S. 172 ff: Juan Goytisolo beschreibt Genet nach dem Tod eines Freundes zunächst in einer psychischen Ausnahmesituation: in einer „Mystik der Hingabe [...] zwischen Überschwänglichkeit und Schuldgefühl.“

Jean Genet inszeniert die Suizidankündigung. Er bittet Goytisolo in sein Hotelzimmer. Dort eröffnet er ihm in feierlichem Ton und festlich gekleidet, dass er Selbstmord begehen will. Zu dieser Absichtserklärung verlangt er Stillschweigen. (Ob vor oder nach der Ankündigung, bleibt offen). Genet erklärt außerdem, dass er bereits alle seine unveröffentlichten Manuskripte vernichtet habe und überreicht Goytisolo ein Testament, das Goytisolo als Testamentsvollstrecker und Erben (unter anderen) vorsieht.

„Obgleich die Todesbesessenheit groß ist, spüre ich doch intuitiv, dass sein innerer Widerstand ebenso groß ist. (...) Der Entschluss Genets ist natürlich absurd.“, schreibt Goytisolo. Die „inneren Widerstände“ werden nicht näher beschrieben.

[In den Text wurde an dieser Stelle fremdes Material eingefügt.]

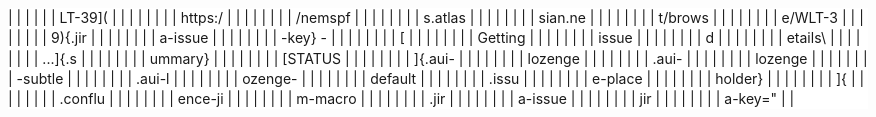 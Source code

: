 |         |         |         |         |         | LT-39]( |         |
|         |         |         |         |         | https:/ |         |
|         |         |         |         |         | /nemspf |         |
|         |         |         |         |         | s.atlas |         |
|         |         |         |         |         | sian.ne |         |
|         |         |         |         |         | t/brows |         |
|         |         |         |         |         | e/WLT-3 |         |
|         |         |         |         |         | 9){.jir |         |
|         |         |         |         |         | a-issue |         |
|         |         |         |         |         | -key} - |         |
|         |         |         |         |         | [       |         |
|         |         |         |         |         | Getting |         |
|         |         |         |         |         | issue   |         |
|         |         |         |         |         | d       |         |
|         |         |         |         |         | etails\ |         |
|         |         |         |         |         | ...]{.s |         |
|         |         |         |         |         | ummary} |         |
|         |         |         |         |         | [STATUS |         |
|         |         |         |         |         | ]{.aui- |         |
|         |         |         |         |         | lozenge |         |
|         |         |         |         |         | .aui-   |         |
|         |         |         |         |         | lozenge |         |
|         |         |         |         |         | -subtle |         |
|         |         |         |         |         | .aui-l  |         |
|         |         |         |         |         | ozenge- |         |
|         |         |         |         |         | default |         |
|         |         |         |         |         | .issu   |         |
|         |         |         |         |         | e-place |         |
|         |         |         |         |         | holder} |         |
|         |         |         |         |         | ]{      |         |
|         |         |         |         |         | .conflu |         |
|         |         |         |         |         | ence-ji |         |
|         |         |         |         |         | m-macro |         |
|         |         |         |         |         | .jir    |         |
|         |         |         |         |         | a-issue |         |
|         |         |         |         |         | jir     |         |
|         |         |         |         |         | a-key=" |         |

Goytisolo berät sich mit seiner Partnerin, Monique (ebenfalls Schriftstellerin). Beide kommen zu dem Entschluss Sartre um Rat zu fragen. „Nur er (...) besitzt die notwendige Intelligenz, um überzeugend auf Genet einzuwirken.“

Kommentar: Die Einwirkungsmöglichkeit der „Intelligenz“, die des Außenstehenden auf die des Selbstmordkandidaten, werden überschätzt. Goytisolo selbst benennt die Suspendierung der Intelligenz: als Absurdität des Entschlusses und als Todesbesessenheit. Gerade dieser letzte Begriff geht in eine ganz andere Richtung: Mein erster Gedanke wäre, bei einem Psychiater oder einem Analytiker Rat und Hilfe zu suchen, nicht bei einem Philosophen.

 
S. 174: Sartre meint, „dass sich Genets Gewissensbisse weniger durch seine Trauer als durch seine fehlende Trauer erklären lassen. Und seine Manuskripte, fügt er noch hinzu, hat er nicht verbrannt, um sich zu bestrafen, sondern weil sie seinen hohen Ansprüchen einfach nicht genügten.“

Kommentar: Sartres Ferndiagnose, Gewissensbisse wegen fehlender Trauer, scheint mir leichtfertig und nicht plausibel. Diese Hypothese erklärt eben nicht das Fehlen von Trauer, nicht den Andrang der „Todesbesessenheit“ und nicht die vollzogene partielle literarische Selbstauslöschung. Sartres Beurteilung der Qualität der vernichteten Manuskripte ist rein spekulativ. Oder kennt sie Sartre? Sartre redet die Situation schön, die er nicht selbst erfahren hat.
Ich denke umgekehrt, dass Genet viel zu intelligent und sensibel war, einen Selbstmord anzukündigen, den er niemals ausführen würde.

 
S. 175: Goytisolo bemerkt im Nachhinein, dass ihm „die Rolle des Zeugen zugedacht“ ist.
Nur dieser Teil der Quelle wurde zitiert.